Jersey Shore recap: Season 2, episode 13 (season finale): "Back Into the Fold" (10/21/10)
You know, I have this face I make whenever I'm just completely dumbfounded by something I just saw. I tend to tilt my head to one side, squint my eyes, and my mouth twists into some sort of screwed expression. And I have never made the Side Screw Face more times in one hour than while watching the Jersey Shore finale. Seriously ... I'm going to count the ways this show just blew my mind. Excuse my language, but you have GOT to be f*cking joking with me.
The kids go to the everglades to check out the "crocadillys" and Sitch throws fried frogs at Jenni. That's all good and normal guido hijinks. Pauly D and Vinny both have their last dates with their whores they're trying to make into women. And neither of them try to smush. Who are these people?

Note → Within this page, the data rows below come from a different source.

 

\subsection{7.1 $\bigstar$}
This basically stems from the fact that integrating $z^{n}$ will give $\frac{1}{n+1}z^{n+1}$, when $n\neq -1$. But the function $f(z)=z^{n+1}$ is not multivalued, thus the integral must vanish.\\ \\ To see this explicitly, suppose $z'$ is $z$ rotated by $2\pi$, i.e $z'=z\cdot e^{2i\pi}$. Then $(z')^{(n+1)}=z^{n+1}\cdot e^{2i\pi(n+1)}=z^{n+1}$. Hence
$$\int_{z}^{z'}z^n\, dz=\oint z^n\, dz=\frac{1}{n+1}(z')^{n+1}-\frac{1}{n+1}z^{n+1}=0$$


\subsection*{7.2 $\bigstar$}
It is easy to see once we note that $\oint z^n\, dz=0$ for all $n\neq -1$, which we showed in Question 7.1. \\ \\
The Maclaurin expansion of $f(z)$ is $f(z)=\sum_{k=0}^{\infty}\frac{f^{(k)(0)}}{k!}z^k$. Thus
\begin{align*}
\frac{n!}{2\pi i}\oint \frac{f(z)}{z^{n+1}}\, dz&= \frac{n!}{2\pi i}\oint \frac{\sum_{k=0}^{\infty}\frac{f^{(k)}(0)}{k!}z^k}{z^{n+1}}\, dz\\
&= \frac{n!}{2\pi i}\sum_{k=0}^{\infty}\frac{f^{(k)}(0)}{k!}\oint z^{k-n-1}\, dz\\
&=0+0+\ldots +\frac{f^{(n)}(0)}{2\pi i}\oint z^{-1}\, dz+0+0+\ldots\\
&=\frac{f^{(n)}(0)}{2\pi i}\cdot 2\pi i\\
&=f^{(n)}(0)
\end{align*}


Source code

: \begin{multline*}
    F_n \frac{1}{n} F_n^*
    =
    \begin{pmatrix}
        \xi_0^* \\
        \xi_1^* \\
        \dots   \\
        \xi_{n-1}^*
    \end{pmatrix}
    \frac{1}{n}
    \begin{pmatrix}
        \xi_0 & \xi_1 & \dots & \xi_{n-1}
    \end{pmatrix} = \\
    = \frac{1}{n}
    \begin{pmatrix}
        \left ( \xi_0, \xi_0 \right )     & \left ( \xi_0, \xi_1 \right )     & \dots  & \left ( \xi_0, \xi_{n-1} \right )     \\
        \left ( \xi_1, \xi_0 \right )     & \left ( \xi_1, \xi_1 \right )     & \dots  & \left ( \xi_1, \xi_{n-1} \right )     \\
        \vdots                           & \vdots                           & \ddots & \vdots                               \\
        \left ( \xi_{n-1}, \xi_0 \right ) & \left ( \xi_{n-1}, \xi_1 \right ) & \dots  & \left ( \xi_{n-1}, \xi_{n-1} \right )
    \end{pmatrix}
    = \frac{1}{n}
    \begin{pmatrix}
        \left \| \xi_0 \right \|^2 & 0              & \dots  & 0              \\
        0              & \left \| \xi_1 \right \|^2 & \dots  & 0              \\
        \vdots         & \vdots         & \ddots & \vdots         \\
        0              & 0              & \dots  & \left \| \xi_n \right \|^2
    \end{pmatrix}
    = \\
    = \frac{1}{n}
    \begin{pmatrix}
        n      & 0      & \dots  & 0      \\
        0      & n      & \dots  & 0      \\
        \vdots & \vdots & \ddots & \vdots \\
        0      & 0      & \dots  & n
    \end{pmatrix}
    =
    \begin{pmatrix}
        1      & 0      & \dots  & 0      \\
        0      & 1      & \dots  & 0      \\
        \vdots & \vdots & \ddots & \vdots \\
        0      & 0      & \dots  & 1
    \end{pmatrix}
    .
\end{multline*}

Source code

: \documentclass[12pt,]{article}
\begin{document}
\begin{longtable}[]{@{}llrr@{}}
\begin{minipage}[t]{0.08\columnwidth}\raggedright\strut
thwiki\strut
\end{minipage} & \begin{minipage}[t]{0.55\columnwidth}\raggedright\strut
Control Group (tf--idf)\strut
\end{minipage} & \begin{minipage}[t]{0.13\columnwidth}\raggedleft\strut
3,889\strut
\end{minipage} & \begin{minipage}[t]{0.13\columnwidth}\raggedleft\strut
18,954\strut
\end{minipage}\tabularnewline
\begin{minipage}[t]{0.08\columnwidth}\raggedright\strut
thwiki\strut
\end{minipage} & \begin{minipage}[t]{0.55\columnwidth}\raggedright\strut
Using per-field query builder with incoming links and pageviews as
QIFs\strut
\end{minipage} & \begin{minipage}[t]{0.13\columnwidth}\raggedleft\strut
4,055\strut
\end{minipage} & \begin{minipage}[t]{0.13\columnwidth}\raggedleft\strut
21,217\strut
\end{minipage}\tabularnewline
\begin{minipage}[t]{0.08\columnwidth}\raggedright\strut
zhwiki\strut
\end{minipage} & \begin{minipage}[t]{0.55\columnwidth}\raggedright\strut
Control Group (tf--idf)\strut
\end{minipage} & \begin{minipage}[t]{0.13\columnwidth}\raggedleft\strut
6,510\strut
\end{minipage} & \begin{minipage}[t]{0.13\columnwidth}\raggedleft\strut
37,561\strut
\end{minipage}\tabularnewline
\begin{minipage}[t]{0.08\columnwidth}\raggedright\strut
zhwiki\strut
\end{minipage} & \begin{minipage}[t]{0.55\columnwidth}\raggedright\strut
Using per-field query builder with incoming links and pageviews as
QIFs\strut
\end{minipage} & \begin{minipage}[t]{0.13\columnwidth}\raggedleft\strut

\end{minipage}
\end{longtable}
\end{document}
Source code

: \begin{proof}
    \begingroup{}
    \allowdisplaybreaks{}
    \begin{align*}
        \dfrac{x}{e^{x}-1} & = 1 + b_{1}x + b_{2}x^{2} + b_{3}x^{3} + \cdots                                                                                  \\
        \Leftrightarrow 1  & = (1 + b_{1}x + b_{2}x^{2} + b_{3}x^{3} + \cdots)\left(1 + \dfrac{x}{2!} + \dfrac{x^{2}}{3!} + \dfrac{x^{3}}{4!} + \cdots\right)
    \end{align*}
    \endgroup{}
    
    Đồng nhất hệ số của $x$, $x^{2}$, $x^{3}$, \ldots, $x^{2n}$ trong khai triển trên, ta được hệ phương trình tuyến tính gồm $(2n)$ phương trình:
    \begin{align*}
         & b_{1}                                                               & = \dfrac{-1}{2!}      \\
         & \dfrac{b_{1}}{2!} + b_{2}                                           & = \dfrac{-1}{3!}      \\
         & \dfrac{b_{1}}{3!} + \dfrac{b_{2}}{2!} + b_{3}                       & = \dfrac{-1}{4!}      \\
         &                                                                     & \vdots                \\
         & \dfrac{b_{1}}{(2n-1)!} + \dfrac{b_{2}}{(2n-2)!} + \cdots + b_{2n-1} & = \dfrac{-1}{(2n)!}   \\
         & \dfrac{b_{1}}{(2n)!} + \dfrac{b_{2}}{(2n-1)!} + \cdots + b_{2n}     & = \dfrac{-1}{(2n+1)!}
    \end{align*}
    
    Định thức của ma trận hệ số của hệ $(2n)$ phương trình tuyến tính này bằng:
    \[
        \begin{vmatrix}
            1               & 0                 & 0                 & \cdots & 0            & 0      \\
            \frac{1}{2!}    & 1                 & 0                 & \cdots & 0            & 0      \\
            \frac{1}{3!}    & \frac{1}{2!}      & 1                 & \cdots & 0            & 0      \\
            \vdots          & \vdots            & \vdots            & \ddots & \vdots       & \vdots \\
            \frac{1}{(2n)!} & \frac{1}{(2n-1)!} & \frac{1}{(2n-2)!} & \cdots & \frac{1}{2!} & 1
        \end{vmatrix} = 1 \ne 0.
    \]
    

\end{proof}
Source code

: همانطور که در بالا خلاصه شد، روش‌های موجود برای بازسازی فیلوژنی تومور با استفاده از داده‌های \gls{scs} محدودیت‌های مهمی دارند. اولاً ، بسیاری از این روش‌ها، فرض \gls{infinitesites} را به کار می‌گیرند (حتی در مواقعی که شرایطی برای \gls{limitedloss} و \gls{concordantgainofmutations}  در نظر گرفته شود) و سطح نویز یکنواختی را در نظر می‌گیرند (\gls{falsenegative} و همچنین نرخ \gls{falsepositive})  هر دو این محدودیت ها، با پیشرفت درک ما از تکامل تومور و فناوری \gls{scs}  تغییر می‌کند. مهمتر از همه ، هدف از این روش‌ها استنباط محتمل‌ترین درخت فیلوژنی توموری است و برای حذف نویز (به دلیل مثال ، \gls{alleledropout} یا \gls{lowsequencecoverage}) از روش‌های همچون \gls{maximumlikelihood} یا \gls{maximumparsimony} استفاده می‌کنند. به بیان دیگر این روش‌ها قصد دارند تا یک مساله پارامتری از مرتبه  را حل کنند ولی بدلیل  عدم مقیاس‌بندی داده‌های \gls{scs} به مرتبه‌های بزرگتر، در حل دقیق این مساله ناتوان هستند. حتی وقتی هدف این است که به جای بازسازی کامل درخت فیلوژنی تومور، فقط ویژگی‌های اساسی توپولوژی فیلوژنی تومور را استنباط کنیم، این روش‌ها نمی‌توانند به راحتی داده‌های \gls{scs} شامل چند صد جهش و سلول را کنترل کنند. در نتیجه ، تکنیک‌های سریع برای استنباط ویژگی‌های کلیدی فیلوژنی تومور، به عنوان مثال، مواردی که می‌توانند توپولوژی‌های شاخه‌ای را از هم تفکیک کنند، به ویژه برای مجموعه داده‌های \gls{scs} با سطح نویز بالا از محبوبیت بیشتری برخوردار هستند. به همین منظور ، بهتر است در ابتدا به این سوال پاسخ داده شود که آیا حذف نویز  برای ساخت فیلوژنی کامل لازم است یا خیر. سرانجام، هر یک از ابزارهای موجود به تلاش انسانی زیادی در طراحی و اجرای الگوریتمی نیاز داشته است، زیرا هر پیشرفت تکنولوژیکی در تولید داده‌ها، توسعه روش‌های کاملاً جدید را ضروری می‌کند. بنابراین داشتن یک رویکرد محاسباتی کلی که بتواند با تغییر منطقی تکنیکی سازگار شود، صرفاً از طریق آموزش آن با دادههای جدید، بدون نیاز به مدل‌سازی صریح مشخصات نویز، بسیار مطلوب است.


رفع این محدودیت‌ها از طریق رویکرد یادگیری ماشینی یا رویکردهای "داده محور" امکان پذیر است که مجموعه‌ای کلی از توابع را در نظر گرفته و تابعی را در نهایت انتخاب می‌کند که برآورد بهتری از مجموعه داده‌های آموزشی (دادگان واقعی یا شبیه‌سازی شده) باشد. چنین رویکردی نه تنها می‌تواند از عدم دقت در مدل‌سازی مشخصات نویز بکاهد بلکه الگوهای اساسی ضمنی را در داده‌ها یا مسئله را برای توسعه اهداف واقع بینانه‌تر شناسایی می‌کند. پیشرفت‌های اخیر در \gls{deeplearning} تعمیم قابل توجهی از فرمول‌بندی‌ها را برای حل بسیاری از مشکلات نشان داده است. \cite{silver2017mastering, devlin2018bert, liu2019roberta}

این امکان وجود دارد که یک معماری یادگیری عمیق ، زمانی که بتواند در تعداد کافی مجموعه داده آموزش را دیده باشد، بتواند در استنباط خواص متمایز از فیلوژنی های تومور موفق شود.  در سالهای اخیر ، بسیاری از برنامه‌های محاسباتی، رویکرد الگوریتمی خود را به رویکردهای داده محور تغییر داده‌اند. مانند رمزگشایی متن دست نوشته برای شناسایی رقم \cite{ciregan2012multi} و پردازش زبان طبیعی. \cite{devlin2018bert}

Now. Listen up. I've always tended to side with Sammi with the whole Sam-Ron dilemma, but after last night I just don't think I can anymore. Not with my Side Screw Face in full effect. Because out of nowhere, as Ronnie says, "Mr. Hyde came out to play."
THE ABBREVIATED DINNER (with Sammi's actual quotes and Ronnie's ad-libbed reactions)
--- silence. ---
SAMMI - "You got weird."
RONNIE grunts.
SAMMI - "Let me make this clear to you. I like to be with my boyfriend at all times. Do you get that?"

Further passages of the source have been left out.